Cela est dû à un concept fondamental du système de justice canadien: «Une personne doit avoir la capacité de comprendre que son comportement était fautif pour être reconnue coupable d’une infraction criminelle.» (Réf: Statistique Canada)
Toutefois, la loi canadienne est très claire en ce qui concerne l’usage volontaire de drogue. Selon le Code criminel, la personne accusée «est criminellement responsable si, alors qu’elle est dans un état d’intoxication volontaire qui la rend incapable de se maitriser consciemment ou d’avoir conscience de sa conduite, elle porte atteinte ou menace de porter atteinte volontairement ou involontairement à l’intégrité physique d’autrui.» (URL: http://laws-lois.justice.gc.ca/fra/lois/c-46/page-13.html#h-8)
Sans trop m’y attarder, c’est exactement ce qui est en jeu dans le procès en appel de Guy Turcotte.
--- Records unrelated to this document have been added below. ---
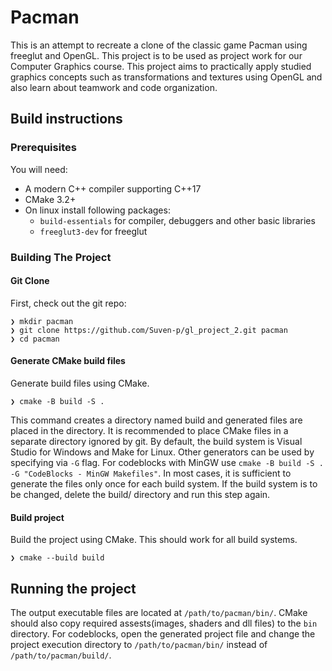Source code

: # Pacman
This is an attempt to recreate a clone of the classic game Pacman using freeglut and OpenGL. This project is to be used as project work for our Computer Graphics course. This project aims to practically apply studied graphics concepts such as transformations and textures using OpenGL and also learn about teamwork and code organization.

## Build instructions
### Prerequisites
You will need:
 * A modern C++ compiler supporting C++17
 * CMake 3.2+
 * On linux install following packages:
   * `build-essentials` for compiler, debuggers and other basic libraries
   * `freeglut3-dev` for freeglut
 
### Building The Project

#### Git Clone
First, check out the git repo:
```
❯ mkdir pacman
❯ git clone https://github.com/Suven-p/gl_project_2.git pacman
❯ cd pacman
```

#### Generate CMake build files
Generate build files using CMake.
```
❯ cmake -B build -S .
```
This command creates a directory named build and generated files are placed in the directory. It is recommended to place CMake files in a separate directory ignored by git.
By default, the build system is Visual Studio for Windows and Make for Linux. Other generators can be used by specifying via `-G` flag. For codeblocks with MinGW use `cmake -B build -S . -G "CodeBlocks - MinGW Makefiles"`. In most cases, it is sufficient to generate the files only once for each build system. If the build system is to be changed, 
delete the build/ directory and run this step again. 

#### Build project
Build the project using CMake. This should work for all build systems.
```
❯ cmake --build build
```

## Running the project
The output executable files are located at `/path/to/pacman/bin/`. CMake should also copy required assests(images, shaders and dll files) to the `bin` directory.
For codeblocks, open the generated project file and change the project execution directory to `/path/to/pacman/bin/` instead of `/path/to/pacman/build/`.

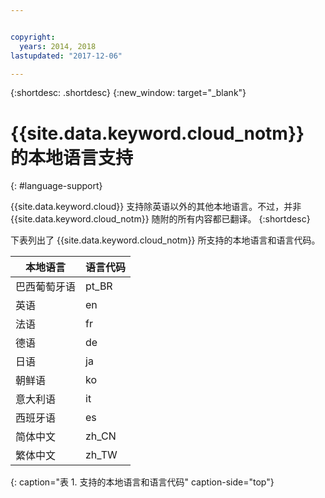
 ```yaml
---


copyright:
  years: 2014, 2018
lastupdated: "2017-12-06"

---
```


{:shortdesc: .shortdesc}
{:new_window: target="_blank"}

# {{site.data.keyword.cloud_notm}} 的本地语言支持
{: #language-support}

{{site.data.keyword.cloud}} 支持除英语以外的其他本地语言。不过，并非 {{site.data.keyword.cloud_notm}} 随附的所有内容都已翻译。
{:shortdesc}

下表列出了 {{site.data.keyword.cloud_notm}} 所支持的本地语言和语言代码。

| 本地语言| 语言代码|
|----------|---------|
| 巴西葡萄牙语| pt_BR|
| 英语| en|
| 法语| fr|
| 德语| de|
| 日语| ja|
| 朝鲜语| ko|
| 意大利语| it|
| 西班牙语| es|
| 简体中文| zh_CN|
| 繁体中文| zh_TW|
{: caption="表 1. 支持的本地语言和语言代码" caption-side="top"}
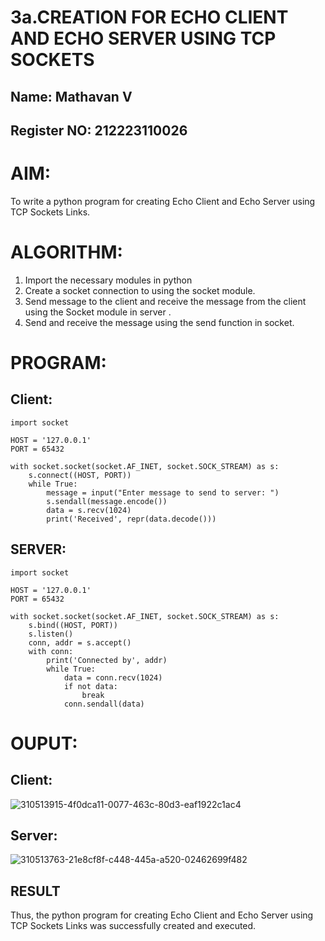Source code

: 
# 3a.CREATION FOR ECHO CLIENT AND ECHO SERVER USING TCP SOCKETS
## Name: Mathavan V
## Register NO: 212223110026
# AIM:
To write a python program for creating Echo Client and Echo Server using TCP
Sockets Links.
# ALGORITHM:
1. Import the necessary modules in python
2. Create a socket connection to using the socket module.
3. Send message to the client and receive the message from the client using the Socket module in
 server .
4. Send and receive the message using the send function in socket.
# PROGRAM:
## Client:
```
import socket

HOST = '127.0.0.1'  
PORT = 65432        

with socket.socket(socket.AF_INET, socket.SOCK_STREAM) as s:
    s.connect((HOST, PORT))
    while True:
        message = input("Enter message to send to server: ")
        s.sendall(message.encode())
        data = s.recv(1024)
        print('Received', repr(data.decode()))
```
## SERVER:
```
import socket

HOST = '127.0.0.1'  
PORT = 65432       

with socket.socket(socket.AF_INET, socket.SOCK_STREAM) as s:
    s.bind((HOST, PORT))
    s.listen()
    conn, addr = s.accept()
    with conn:
        print('Connected by', addr)
        while True:
            data = conn.recv(1024)
            if not data:
                break
            conn.sendall(data)
```
# OUPUT:
## Client:
![310513915-4f0dca11-0077-463c-80d3-eaf1922c1ac4](https://github.com/820NaveenKumar208/3a.Sockets_Creation_for_Echo_Client_and_Echo_Server/assets/154746066/2fb0e697-3b42-4fae-ad85-101b9cffe46f)

## Server:
![310513763-21e8cf8f-c448-445a-a520-02462699f482](https://github.com/820NaveenKumar208/3a.Sockets_Creation_for_Echo_Client_and_Echo_Server/assets/154746066/a2797d47-5450-40a4-898a-6cd920ced38e)

## RESULT
Thus, the python program for creating Echo Client and Echo Server using TCP Sockets Links 
was successfully created and executed.
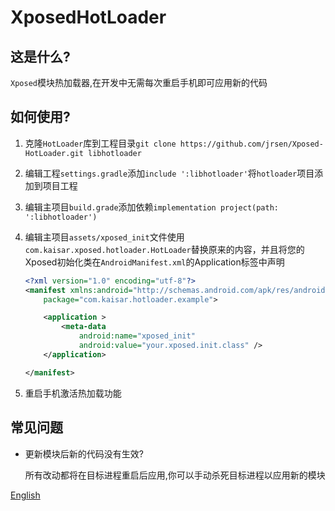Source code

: # XposedHotLoader
## 这是什么?

```Xposed```模块热加载器,在开发中无需每次重启手机即可应用新的代码

## 如何使用?

1. 克隆```HotLoader```库到工程目录```git clone https://github.com/jrsen/Xposed-HotLoader.git libhotloader```

2. 编辑工程```settings.gradle```添加```include ':libhotloader'```将```hotloader```项目添加到项目工程

3. 编辑主项目```build.grade```添加依赖```implementation project(path: ':libhotloader')```

4. 编辑主项目```assets/xposed_init```文件使用```com.kaisar.xposed.hotloader.HotLoader```替换原来的内容，并且将您的Xposed初始化类在```AndroidManifest.xml```的Application标签中声明

   ```xml
   <?xml version="1.0" encoding="utf-8"?>
   <manifest xmlns:android="http://schemas.android.com/apk/res/android"
       package="com.kaisar.hotloader.example">
   
       <application >
           <meta-data
               android:name="xposed_init"
               android:value="your.xposed.init.class" />
       </application>
   
   </manifest>
   ```

5. 重启手机激活热加载功能

## 常见问题

- 更新模块后新的代码没有生效?

   所有改动都将在目标进程重启后应用,你可以手动杀死目标进程以应用新的模块


[English](README.md)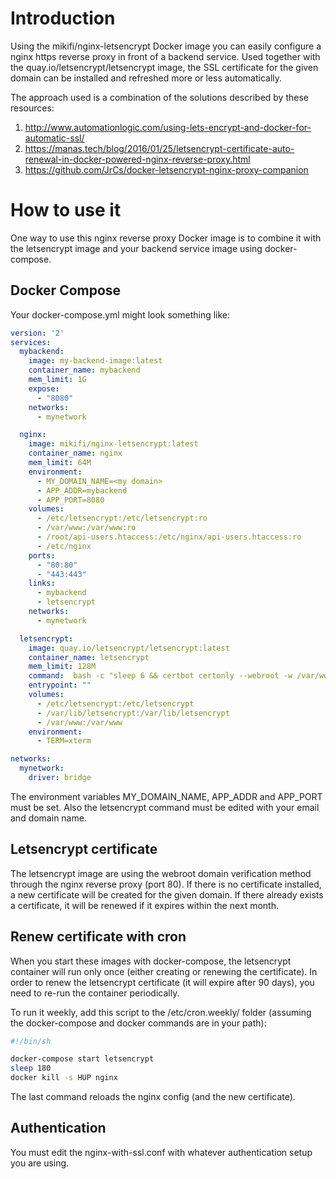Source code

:# Introduction #

Using the mikifi/nginx-letsencrypt Docker image you can easily configure a
nginx https reverse proxy in front of a backend service. Used together with
the quay.io/letsencrypt/letsencrypt image, the SSL certificate for
the  given domain can be installed and refreshed more or less automatically.

The approach used is a combination of the solutions described by these resources:

1. http://www.automationlogic.com/using-lets-encrypt-and-docker-for-automatic-ssl/
2. https://manas.tech/blog/2016/01/25/letsencrypt-certificate-auto-renewal-in-docker-powered-nginx-reverse-proxy.html
3. https://github.com/JrCs/docker-letsencrypt-nginx-proxy-companion

# How to use it #

One way to use this nginx reverse proxy Docker image is to combine it with the
letsencrypt image and your backend service image using docker-compose.

## Docker Compose ##

Your docker-compose.yml might look something like:


```yml
version: '2'
services:
  mybackend:
    image: my-backend-image:latest
    container_name: mybackend
    mem_limit: 1G
    expose:
      - "8080"
    networks:
      - mynetwork

  nginx:
    image: mikifi/nginx-letsencrypt:latest
    container_name: nginx
    mem_limit: 64M
    environment:
      - MY_DOMAIN_NAME=<my domain>
      - APP_ADDR=mybackend
      - APP_PORT=8080
    volumes:
      - /etc/letsencrypt:/etc/letsencrypt:ro
      - /var/www:/var/www:ro
      - /root/api-users.htaccess:/etc/nginx/api-users.htaccess:ro
      - /etc/nginx
    ports:
      - "80:80"
      - "443:443"
    links:
      - mybackend
      - letsencrypt
    networks:
      - mynetwork

  letsencrypt:
    image: quay.io/letsencrypt/letsencrypt:latest
    container_name: letsencrypt
    mem_limit: 128M
    command:  bash -c "sleep 6 && certbot certonly --webroot -w /var/www/ -d <my domain> --agree-tos --email <email address> --verbose --keep-until-expiring"
    entrypoint: ""
    volumes:
      - /etc/letsencrypt:/etc/letsencrypt
      - /var/lib/letsencrypt:/var/lib/letsencrypt
      - /var/www:/var/www
    environment:
      - TERM=xterm

networks:
  mynetwork:
    driver: bridge
```

The environment variables MY_DOMAIN_NAME, APP_ADDR and APP_PORT must be set.
Also the letsencrypt command must be edited with your email and domain name.

## Letsencrypt certificate ##

The letsencrypt image are using the webroot domain verification method through the
nginx reverse proxy (port 80). If there is no certificate installed, a new
certificate will be created for the given domain. If there already exists a
certificate, it will be renewed if it expires within the next month.

## Renew certificate with cron ##

When you start these images with docker-compose, the letsencrypt container will
run only once (either creating or renewing the certificate). In order to
renew the letsencrypt certificate (it will expire after 90 days),
you need to re-run the container periodically.

To run it weekly, add this script to the /etc/cron.weekly/ folder (assuming the
  docker-compose and docker commands are in your path):

```sh
#!/bin/sh

docker-compose start letsencrypt
sleep 180
docker kill -s HUP nginx
```

The last command reloads the nginx config (and the new certificate).

## Authentication

You must edit the nginx-with-ssl.conf with whatever authentication setup
you are using.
Rappelons simplement qu’il avait été jugé non criminellement responsable pour cause de troubles mentaux par la Cour supérieure du Québec après le meurtre de ses deux enfants. Selon la défense de l’accusé, il aurait bu du lave-glace dans le but de s’enlever la vie avant de finalement décider d’emmener ses enfants. Un expert en neuropharmacologie a expliqué à la Cour que le lave-glace contient du méthanol et que sa consommation peut donc entrainer des pertes de mémoire, voire de conscience.
Était-ce une erreur de la part de la Cour supérieure considérant que Turcotte s’était volontairement intoxiqué en buvant du lave-glace? Seul l’avenir nous le dira. Mentionnons seulement que la consommation de substances illicites avant de commettre un crime est une pratique qui se répand de plus en plus chez les criminels, et les terroristes n’échappent pas à cette tendance.
Si le captagon n’est pas la source même du terrorisme, il n’en demeure pas moins qu’il constitue un facteur augmentant le nombre d’attentats.
Attentats terroristes et captagon
Le captagon est une drogue de la famille des amphétamines. Il stimule la sécrétion de dopamine et de noradrénaline, créant donc une sensation d’euphorie et un sentiment de puissance. Le captagon permet également de supprimer les effets de la faim et de la famine, rendant donc plus performant celui qui en consomme.
Cette drogue est le plus souvent consommée sous forme de comprimés, mais peut également être injectée par intraveineuse. L’hypothèse que les terroristes ayant commis l’attentat au Bataclan aient été sous l’influence de cette drogue a donc été mise de l’avant après que les autorités aient retrouvé des seringues dans la chambre d’hôtel réservée par Salah Abdeslam, soupçonné d’avoir orchestré les évènements.
D’ailleurs, certains témoins ont révélé à la presse que les terroristes agissaient de façon particulièrement mécanique lors des attentats de Paris. On sait aujourd’hui que sa consommation est de plus en plus répandue dans les rangs de l’État islamique, mais aussi chez certains réfugiés syriens qui recherchent un peu de réconfort au mauvais endroit.
Si le captagon n’est pas la source même du terrorisme, il n’en demeure pas moins qu’il constitue un facteur augmentant le nombre d’attentats. Certains combattants n’ont ni le courage ni la folie de se livrer à des actes particulièrement violents, mais le captagon leur permet d’en trouver la force.
Selon l’Organisation mondiale des douanes, la quantité de pilules de captagon saisie dans les pays de la péninsule arabique a plus que doublé entre 2012 et 2013. Coïncidence? Il y a fort à parier que non. Régler le problème du trafic de drogue dans les pays du Moyen-Orient n’éradiquera certainement pas la violence, mais cela pourrait toutefois constituer un bon départ vers la paix.